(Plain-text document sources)
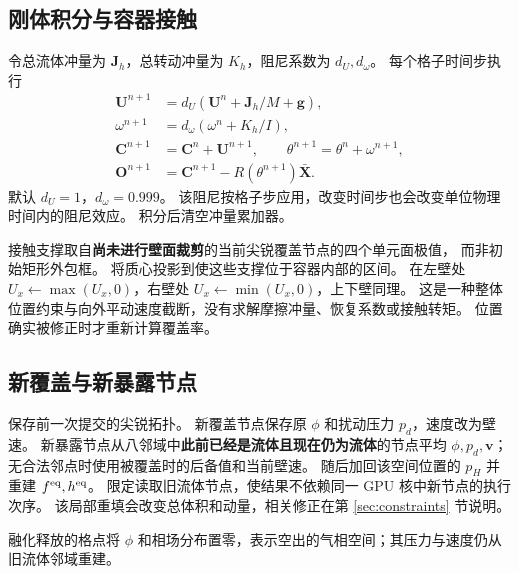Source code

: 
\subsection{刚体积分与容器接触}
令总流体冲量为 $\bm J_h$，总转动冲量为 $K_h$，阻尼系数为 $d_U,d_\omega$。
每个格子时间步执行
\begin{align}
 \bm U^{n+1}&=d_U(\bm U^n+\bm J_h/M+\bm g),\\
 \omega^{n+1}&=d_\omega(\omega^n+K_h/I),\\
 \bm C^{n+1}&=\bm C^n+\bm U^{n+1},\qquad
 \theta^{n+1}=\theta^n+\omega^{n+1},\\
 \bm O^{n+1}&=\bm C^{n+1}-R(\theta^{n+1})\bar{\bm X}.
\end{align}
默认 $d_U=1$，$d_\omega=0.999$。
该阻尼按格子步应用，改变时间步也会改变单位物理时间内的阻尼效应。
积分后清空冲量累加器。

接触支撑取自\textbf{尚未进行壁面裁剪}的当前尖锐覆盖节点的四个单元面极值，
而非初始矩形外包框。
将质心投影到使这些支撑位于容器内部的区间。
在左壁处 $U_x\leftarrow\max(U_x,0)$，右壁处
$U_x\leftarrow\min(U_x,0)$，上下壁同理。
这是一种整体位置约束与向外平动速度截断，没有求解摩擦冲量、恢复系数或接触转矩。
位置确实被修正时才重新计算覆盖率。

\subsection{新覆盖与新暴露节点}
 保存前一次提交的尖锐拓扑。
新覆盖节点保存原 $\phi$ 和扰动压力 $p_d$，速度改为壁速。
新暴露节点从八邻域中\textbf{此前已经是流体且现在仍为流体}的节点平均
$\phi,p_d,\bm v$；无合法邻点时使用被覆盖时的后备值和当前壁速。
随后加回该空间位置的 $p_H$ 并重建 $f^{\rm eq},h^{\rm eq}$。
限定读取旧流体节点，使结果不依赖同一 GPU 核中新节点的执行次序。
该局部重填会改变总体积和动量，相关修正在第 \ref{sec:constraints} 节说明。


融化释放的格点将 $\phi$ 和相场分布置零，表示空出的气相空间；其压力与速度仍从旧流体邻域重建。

--

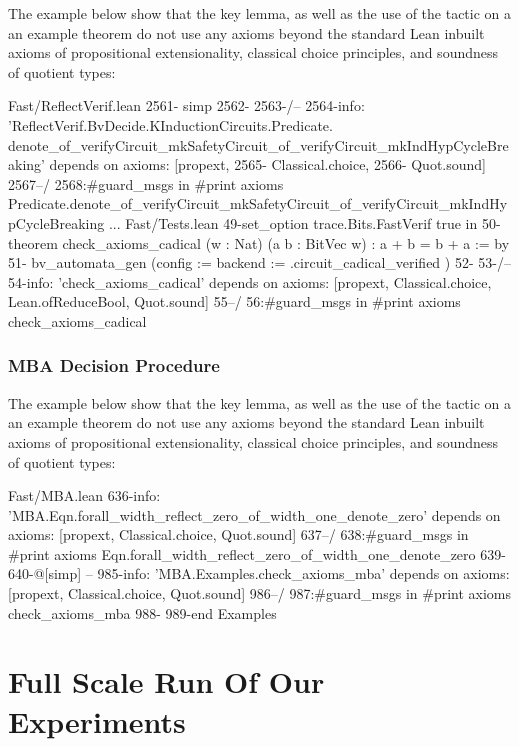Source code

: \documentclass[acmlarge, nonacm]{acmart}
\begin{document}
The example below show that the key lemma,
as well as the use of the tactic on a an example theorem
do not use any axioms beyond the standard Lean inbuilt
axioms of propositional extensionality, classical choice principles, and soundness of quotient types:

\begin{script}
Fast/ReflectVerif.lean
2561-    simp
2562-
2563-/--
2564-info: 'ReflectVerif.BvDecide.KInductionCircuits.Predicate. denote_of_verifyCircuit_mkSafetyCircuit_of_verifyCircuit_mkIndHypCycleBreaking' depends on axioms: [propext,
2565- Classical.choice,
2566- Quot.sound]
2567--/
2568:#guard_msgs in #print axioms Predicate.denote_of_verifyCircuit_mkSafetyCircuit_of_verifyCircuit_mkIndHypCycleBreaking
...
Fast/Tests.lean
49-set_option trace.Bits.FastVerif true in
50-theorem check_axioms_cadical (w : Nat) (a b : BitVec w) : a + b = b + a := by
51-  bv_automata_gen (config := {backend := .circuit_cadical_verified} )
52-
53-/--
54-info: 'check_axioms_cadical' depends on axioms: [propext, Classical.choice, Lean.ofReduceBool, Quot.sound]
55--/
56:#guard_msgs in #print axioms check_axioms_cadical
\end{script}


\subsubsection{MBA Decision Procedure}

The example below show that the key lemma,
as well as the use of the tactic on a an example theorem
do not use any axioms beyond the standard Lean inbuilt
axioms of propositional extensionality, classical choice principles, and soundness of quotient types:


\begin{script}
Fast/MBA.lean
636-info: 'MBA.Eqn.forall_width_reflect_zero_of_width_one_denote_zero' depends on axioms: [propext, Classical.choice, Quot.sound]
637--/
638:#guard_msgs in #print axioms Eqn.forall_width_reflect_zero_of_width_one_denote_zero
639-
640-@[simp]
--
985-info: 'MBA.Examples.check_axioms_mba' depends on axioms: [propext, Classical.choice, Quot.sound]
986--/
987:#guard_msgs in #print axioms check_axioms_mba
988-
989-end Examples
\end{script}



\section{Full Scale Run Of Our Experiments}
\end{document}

...

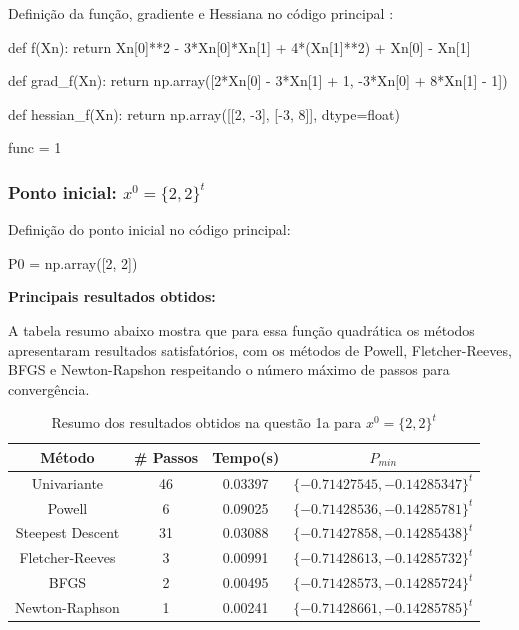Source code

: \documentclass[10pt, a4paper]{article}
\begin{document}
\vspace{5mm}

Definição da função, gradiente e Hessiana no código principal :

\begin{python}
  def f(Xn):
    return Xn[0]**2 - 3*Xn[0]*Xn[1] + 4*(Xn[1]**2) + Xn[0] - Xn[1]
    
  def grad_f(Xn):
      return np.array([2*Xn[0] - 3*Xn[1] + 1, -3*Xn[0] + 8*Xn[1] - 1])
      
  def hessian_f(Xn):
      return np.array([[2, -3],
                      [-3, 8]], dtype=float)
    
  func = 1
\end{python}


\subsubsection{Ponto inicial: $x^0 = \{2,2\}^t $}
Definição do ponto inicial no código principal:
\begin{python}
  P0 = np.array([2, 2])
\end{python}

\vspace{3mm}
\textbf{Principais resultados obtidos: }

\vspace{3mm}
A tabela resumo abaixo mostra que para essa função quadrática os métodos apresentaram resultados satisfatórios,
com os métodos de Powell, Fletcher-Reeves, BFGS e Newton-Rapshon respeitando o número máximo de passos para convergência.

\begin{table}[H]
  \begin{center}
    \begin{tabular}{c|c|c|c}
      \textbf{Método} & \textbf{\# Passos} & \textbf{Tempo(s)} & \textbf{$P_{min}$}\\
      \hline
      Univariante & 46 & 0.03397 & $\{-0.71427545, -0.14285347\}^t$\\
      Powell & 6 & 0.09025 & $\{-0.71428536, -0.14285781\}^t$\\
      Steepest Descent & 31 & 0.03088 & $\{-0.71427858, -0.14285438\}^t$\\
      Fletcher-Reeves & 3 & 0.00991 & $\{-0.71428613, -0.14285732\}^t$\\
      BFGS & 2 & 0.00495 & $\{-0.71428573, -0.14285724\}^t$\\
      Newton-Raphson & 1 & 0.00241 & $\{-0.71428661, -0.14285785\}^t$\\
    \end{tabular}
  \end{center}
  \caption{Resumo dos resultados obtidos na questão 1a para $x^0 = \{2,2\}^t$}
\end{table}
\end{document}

-- Requirement --
In the data above, which lines have "Reeves"? Report each of them.

-- Finished exercise --
com os métodos de Powell, Fletcher-Reeves, BFGS e Newton-Rapshon respeitando o número máximo de passos para convergência.
      Fletcher-Reeves & 3 & 0.00991 & $\{-0.71428613, -0.14285732\}^t$\\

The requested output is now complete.